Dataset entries
┄┄┄┄┄┄┄┄┄┄┄┄┄┄┄┄┄┄┄┄
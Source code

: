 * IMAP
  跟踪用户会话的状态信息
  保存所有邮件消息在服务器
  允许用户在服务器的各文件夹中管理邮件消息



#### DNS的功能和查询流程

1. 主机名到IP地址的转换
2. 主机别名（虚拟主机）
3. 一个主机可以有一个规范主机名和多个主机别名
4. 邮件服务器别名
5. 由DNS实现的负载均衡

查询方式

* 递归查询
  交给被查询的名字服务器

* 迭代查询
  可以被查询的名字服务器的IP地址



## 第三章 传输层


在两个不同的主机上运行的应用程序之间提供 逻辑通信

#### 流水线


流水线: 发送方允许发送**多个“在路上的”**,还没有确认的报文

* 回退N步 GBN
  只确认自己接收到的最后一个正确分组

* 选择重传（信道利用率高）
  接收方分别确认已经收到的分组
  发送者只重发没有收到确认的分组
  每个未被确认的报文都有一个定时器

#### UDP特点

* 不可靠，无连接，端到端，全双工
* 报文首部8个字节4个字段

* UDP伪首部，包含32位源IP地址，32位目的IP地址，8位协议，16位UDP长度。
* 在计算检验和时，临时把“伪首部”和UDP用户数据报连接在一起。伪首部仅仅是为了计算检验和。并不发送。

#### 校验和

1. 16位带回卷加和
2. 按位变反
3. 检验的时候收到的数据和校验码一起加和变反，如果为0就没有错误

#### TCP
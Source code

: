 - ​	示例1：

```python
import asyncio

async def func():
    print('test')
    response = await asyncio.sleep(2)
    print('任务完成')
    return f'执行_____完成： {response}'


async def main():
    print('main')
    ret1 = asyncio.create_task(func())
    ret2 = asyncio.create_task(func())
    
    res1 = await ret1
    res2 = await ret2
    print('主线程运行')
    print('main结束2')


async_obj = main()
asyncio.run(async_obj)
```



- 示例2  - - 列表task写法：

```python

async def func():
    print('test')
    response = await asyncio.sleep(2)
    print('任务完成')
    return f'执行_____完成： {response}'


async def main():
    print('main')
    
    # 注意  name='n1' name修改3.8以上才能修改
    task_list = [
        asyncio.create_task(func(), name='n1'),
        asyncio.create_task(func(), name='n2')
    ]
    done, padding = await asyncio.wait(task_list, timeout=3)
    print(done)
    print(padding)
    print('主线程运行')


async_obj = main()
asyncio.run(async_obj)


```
┄┄┄┄┄┄┄┄┄┄┄┄┄┄┄┄┄┄┄┄
### Work instruction
Go through the data and copy each line exactly as it was written.

### Answer below
Source code

: * IMAP
  跟踪用户会话的状态信息
  保存所有邮件消息在服务器
  允许用户在服务器的各文件夹中管理邮件消息



#### DNS的功能和查询流程

1. 主机名到IP地址的转换
2. 主机别名（虚拟主机）
3. 一个主机可以有一个规范主机名和多个主机别名
4. 邮件服务器别名
5. 由DNS实现的负载均衡

查询方式

* 递归查询
  交给被查询的名字服务器

* 迭代查询
  可以被查询的名字服务器的IP地址



## 第三章 传输层


在两个不同的主机上运行的应用程序之间提供 逻辑通信

#### 流水线


流水线: 发送方允许发送**多个“在路上的”**,还没有确认的报文

* 回退N步 GBN
  只确认自己接收到的最后一个正确分组

* 选择重传（信道利用率高）
  接收方分别确认已经收到的分组
  发送者只重发没有收到确认的分组
  每个未被确认的报文都有一个定时器

#### UDP特点

* 不可靠，无连接，端到端，全双工
* 报文首部8个字节4个字段

* UDP伪首部，包含32位源IP地址，32位目的IP地址，8位协议，16位UDP长度。
* 在计算检验和时，临时把“伪首部”和UDP用户数据报连接在一起。伪首部仅仅是为了计算检验和。并不发送。

#### 校验和

1. 16位带回卷加和
2. 按位变反
3. 检验的时候收到的数据和校验码一起加和变反，如果为0就没有错误

#### TCP
Source code

: - ​	示例1：

```python
import asyncio

async def func():
    print('test')
    response = await asyncio.sleep(2)
    print('任务完成')
    return f'执行_____完成： {response}'


async def main():
    print('main')
    ret1 = asyncio.create_task(func())
    ret2 = asyncio.create_task(func())
    
    res1 = await ret1
    res2 = await ret2
    print('主线程运行')
    print('main结束2')


async_obj = main()
asyncio.run(async_obj)
```



- 示例2  - - 列表task写法：

```python

async def func():
    print('test')
    response = await asyncio.sleep(2)
    print('任务完成')
    return f'执行_____完成： {response}'


async def main():
    print('main')
    
    # 注意  name='n1' name修改3.8以上才能修改
    task_list = [
        asyncio.create_task(func(), name='n1'),
        asyncio.create_task(func(), name='n2')
    ]
    done, padding = await asyncio.wait(task_list, timeout=3)
    print(done)
    print(padding)
    print('主线程运行')


async_obj = main()
asyncio.run(async_obj)


```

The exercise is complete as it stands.